Sometime in the middle of last year, I wrote my 1,000th post on this particular blog. I finished with 154 posts in total for all of 2015. I created a new website, became a New York City subway expert (I can guide you anywhere, really!), and was lucky enough to eat at a lot of new restaurants. I did my first handstand, which has been a goal since 3 years ago. I learned more about cooking. I read a lot of books. I practiced being okay with feeling deeply, instead of fighting it.

Meanwhile, somewhat unintentionally, my writing here has changed. Instead of a hodgepodge of quick notes, it’s turned into a collection of longer, more edited entries. Over dinner one night, a friend encouraged me to publish more. I resist publishing at times because I feel censored in what I say and pressure to edit out imperfections. “Publishing makes you a better writer,” he insisted in response.

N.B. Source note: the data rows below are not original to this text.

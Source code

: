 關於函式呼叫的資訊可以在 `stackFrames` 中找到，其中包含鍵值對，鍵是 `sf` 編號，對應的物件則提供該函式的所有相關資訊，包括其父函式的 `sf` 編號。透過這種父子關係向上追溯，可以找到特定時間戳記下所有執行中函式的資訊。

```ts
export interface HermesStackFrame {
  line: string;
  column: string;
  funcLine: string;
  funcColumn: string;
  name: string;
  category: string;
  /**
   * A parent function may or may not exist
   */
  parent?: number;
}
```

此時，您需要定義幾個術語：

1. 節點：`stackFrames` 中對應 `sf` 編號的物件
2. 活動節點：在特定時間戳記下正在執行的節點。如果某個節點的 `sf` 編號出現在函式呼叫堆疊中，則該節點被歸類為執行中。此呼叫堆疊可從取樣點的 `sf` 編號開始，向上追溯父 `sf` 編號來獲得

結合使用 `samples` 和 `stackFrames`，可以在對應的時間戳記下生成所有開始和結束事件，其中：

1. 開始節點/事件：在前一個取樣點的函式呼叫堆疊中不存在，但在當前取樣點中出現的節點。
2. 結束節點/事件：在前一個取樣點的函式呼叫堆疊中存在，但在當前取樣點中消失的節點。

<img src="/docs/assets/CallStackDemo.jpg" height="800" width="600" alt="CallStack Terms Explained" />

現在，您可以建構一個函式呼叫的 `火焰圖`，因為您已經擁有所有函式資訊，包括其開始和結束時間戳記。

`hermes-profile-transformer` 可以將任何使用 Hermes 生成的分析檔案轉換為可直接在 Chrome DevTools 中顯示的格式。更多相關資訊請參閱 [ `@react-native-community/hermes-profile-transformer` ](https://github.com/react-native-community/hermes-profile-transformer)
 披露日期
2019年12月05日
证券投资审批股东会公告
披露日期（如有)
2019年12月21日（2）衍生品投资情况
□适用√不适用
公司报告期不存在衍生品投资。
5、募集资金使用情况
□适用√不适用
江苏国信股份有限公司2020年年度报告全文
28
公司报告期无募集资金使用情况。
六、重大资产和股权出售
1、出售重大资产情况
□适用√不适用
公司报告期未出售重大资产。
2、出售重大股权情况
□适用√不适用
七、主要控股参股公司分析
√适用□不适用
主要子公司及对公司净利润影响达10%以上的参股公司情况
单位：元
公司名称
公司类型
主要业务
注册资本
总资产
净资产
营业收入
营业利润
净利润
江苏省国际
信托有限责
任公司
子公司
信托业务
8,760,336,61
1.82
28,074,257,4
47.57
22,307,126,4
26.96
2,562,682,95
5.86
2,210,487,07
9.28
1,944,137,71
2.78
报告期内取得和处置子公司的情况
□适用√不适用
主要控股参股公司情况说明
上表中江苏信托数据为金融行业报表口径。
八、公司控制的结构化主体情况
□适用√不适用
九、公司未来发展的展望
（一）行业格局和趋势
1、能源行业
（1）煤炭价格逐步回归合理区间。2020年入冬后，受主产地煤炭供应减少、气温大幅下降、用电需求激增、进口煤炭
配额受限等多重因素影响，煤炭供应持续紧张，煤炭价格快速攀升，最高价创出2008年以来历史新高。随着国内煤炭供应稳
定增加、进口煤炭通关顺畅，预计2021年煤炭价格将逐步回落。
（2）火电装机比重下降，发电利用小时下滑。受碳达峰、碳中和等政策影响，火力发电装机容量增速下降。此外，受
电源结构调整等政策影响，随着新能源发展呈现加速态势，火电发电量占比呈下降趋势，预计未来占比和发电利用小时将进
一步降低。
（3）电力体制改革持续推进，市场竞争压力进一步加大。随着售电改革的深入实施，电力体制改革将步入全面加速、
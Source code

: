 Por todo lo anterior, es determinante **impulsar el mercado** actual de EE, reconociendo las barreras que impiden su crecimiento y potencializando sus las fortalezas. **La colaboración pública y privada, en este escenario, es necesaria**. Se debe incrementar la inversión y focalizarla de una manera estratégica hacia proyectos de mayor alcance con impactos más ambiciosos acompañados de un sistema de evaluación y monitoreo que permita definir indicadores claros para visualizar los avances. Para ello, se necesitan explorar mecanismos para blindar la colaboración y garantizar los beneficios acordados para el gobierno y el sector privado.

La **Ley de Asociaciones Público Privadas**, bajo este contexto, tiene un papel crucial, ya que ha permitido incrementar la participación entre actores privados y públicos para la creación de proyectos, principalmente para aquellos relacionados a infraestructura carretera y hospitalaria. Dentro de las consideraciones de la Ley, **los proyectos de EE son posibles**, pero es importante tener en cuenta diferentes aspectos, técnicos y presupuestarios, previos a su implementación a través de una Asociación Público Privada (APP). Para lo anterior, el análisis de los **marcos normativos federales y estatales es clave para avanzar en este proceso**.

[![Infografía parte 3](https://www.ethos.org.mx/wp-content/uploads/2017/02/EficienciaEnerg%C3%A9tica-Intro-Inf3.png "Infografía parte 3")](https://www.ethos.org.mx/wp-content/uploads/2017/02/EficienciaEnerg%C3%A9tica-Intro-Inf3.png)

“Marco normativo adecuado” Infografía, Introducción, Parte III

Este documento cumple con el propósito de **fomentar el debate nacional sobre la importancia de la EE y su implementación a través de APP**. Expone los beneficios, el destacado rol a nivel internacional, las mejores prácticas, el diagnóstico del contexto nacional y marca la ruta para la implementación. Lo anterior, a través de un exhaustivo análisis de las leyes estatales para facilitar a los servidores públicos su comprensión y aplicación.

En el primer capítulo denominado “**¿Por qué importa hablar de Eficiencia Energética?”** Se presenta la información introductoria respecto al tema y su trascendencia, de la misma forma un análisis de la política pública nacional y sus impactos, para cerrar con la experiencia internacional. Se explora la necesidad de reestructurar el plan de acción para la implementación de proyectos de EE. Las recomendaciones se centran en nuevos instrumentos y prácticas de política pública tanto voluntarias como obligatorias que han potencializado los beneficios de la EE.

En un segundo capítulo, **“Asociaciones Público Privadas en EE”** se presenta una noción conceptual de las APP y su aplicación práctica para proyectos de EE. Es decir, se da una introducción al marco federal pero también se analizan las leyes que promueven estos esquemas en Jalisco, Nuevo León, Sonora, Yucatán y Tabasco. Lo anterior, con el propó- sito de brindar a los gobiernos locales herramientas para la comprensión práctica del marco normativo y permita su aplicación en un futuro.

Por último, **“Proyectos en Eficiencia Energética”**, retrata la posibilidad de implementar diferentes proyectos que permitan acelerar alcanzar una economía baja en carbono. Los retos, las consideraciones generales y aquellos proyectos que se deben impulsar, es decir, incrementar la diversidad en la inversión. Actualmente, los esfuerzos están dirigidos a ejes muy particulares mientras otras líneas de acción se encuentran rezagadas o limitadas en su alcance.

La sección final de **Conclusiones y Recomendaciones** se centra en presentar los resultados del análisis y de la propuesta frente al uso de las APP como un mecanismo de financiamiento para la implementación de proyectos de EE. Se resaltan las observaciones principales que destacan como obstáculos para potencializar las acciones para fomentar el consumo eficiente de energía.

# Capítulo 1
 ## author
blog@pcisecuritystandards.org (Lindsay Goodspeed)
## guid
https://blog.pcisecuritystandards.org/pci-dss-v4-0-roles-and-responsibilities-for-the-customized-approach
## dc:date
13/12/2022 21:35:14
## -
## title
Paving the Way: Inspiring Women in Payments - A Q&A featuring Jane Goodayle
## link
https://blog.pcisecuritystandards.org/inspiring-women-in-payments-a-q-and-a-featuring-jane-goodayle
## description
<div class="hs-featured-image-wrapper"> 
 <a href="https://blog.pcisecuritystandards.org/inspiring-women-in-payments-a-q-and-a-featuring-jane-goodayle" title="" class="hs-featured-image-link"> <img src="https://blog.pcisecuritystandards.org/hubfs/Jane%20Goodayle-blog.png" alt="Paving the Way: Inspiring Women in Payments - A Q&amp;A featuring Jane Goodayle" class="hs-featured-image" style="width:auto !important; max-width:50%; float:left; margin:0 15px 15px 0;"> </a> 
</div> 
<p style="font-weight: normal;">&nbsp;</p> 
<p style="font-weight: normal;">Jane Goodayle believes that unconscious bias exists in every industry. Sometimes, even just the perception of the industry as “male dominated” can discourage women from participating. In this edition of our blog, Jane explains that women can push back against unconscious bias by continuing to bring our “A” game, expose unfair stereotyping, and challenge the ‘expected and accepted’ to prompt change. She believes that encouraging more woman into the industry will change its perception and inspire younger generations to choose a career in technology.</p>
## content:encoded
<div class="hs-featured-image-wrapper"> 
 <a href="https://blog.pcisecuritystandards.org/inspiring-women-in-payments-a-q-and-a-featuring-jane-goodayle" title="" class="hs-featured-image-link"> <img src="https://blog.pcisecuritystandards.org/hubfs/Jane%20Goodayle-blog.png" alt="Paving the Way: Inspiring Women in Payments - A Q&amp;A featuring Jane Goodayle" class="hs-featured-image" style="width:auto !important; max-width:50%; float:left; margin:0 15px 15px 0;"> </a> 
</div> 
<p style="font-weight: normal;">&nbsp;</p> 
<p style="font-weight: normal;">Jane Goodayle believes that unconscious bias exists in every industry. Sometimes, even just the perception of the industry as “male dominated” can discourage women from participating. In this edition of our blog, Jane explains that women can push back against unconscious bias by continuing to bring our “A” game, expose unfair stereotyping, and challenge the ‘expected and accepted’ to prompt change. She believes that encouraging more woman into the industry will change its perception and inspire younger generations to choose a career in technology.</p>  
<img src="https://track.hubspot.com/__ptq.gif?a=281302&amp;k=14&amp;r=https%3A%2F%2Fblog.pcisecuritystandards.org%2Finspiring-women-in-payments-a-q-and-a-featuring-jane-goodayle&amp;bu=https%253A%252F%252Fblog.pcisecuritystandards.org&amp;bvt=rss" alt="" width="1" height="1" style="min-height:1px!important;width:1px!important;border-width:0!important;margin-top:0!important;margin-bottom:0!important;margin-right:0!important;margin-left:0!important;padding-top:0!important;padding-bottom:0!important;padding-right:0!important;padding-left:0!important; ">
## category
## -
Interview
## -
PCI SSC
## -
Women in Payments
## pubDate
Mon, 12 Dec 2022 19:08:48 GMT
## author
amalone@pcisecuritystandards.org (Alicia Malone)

So with a deep breath, I’ll try to publish more. With intent. I thought about a few other things that I would like to work on in the coming year(s), and I’ll think about ways to make them measurable:

  1. Be persistent.
    Debbie Millman said, “Expect anything worthwhile to take time.”
  2. Leave room for uncertainty and creativity. 
    My entries here have become more formal, but I want to retain a balance of whimsy. Don’t engineer the art out of life. Don’t plan a trip so specifically that you miss the chance to wander and get lost. Don’t compose so strictly that there is no room for the improvisation in jazz. Imagine immensities. Even if you’re scared. Even if you’re uncertain.
  3. Be brave enough to find stillness. 
    It takes a lot of bravery to be still these days. The “fear of missing out” can feel overwhelming, but sometimes the richest adventure can be found in the quietest, stillest moments.
  4. Speak up. 
    There’s a reason why communication is so important in life. In conversation the other day, a friend and I talked about how “language is the bridge between our hearts.” It’s not always a perfect bridge, and it takes courage to cross it. The times that I have been able to find you on the other side, it’s been worth the risk.

I’m still cautious and working on opening up. I am so grateful to the people who have inspired and supported me. The ones who continue to encourage me daily to reach toward passion and beyond my hesitations.

The only thing holding me back from doing my first handstand was trust in myself. I was strong enough, I just needed to believe that I could do it and let go of all my fear. I still find myself wondering, “What if I mess up? What if it’s not worth it?”

But hasn’t it all already been worth it? Isn’t it amazing? Falling is part of flying.

Paraphrasing Anaïs Nin: the risk to remain closed becomes much greater than the risk to open.

Life is gigantic, and we don’t have much time. It took stepping away from my computer to find the words to finish this post. So let’s get lost together, let’s play some jazz.

Cheers to 2016, and living fully. So it begins, again and again.